Problem to solve: Tally up the lines below containing the string "como", then write the number alone.

═══ Materials provided

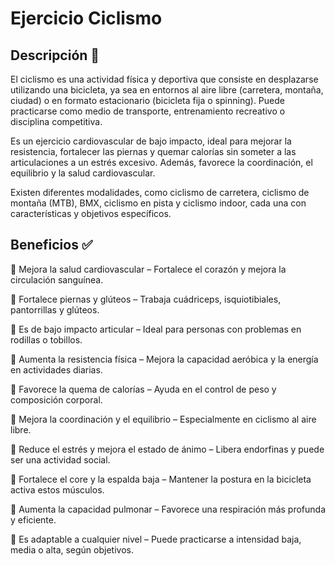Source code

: # Ejercicio Ciclismo

## Descripción 📖 

El ciclismo es una actividad física y deportiva que consiste en desplazarse utilizando una bicicleta, ya sea en entornos al aire libre (carretera, montaña, ciudad) o en formato estacionario (bicicleta fija o spinning). Puede practicarse como medio de transporte, entrenamiento recreativo o disciplina competitiva.

Es un ejercicio cardiovascular de bajo impacto, ideal para mejorar la resistencia, fortalecer las piernas y quemar calorías sin someter a las articulaciones a un estrés excesivo. Además, favorece la coordinación, el equilibrio y la salud cardiovascular.

Existen diferentes modalidades, como ciclismo de carretera, ciclismo de montaña (MTB), BMX, ciclismo en pista y ciclismo indoor, cada una con características y objetivos específicos.

## Beneficios ✅

🔴 Mejora la salud cardiovascular – Fortalece el corazón y mejora la circulación sanguínea.

🔴 Fortalece piernas y glúteos – Trabaja cuádriceps, isquiotibiales, pantorrillas y glúteos.

🔴 Es de bajo impacto articular – Ideal para personas con problemas en rodillas o tobillos.

🔴 Aumenta la resistencia física – Mejora la capacidad aeróbica y la energía en actividades diarias.

🔴 Favorece la quema de calorías – Ayuda en el control de peso y composición corporal.

🔴 Mejora la coordinación y el equilibrio – Especialmente en ciclismo al aire libre.

🔴 Reduce el estrés y mejora el estado de ánimo – Libera endorfinas y puede ser una actividad social.

🔴 Fortalece el core y la espalda baja – Mantener la postura en la bicicleta activa estos músculos.

🔴 Aumenta la capacidad pulmonar – Favorece una respiración más profunda y eficiente.

🔴 Es adaptable a cualquier nivel – Puede practicarse a intensidad baja, media o alta, según objetivos.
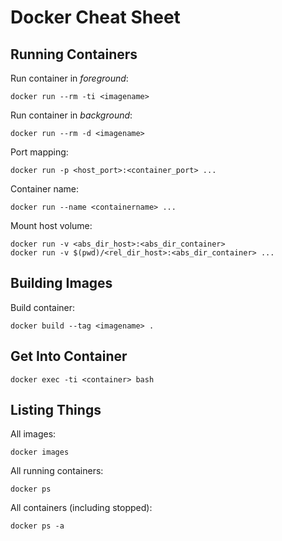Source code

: # Docker Cheat Sheet

## Running Containers
Run container in *foreground*:

    docker run --rm -ti <imagename>

Run container in *background*:

    docker run --rm -d <imagename>

Port mapping:

    docker run -p <host_port>:<container_port> ...

Container name:

    docker run --name <containername> ...

Mount host volume:

    docker run -v <abs_dir_host>:<abs_dir_container>
    docker run -v $(pwd)/<rel_dir_host>:<abs_dir_container> ...


## Building Images
Build container:

    docker build --tag <imagename> .


## Get Into Container

    docker exec -ti <container> bash


## Listing Things

All images:

    docker images

All running containers:

    docker ps

All containers (including stopped):

    docker ps -a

══════

Final answer: 2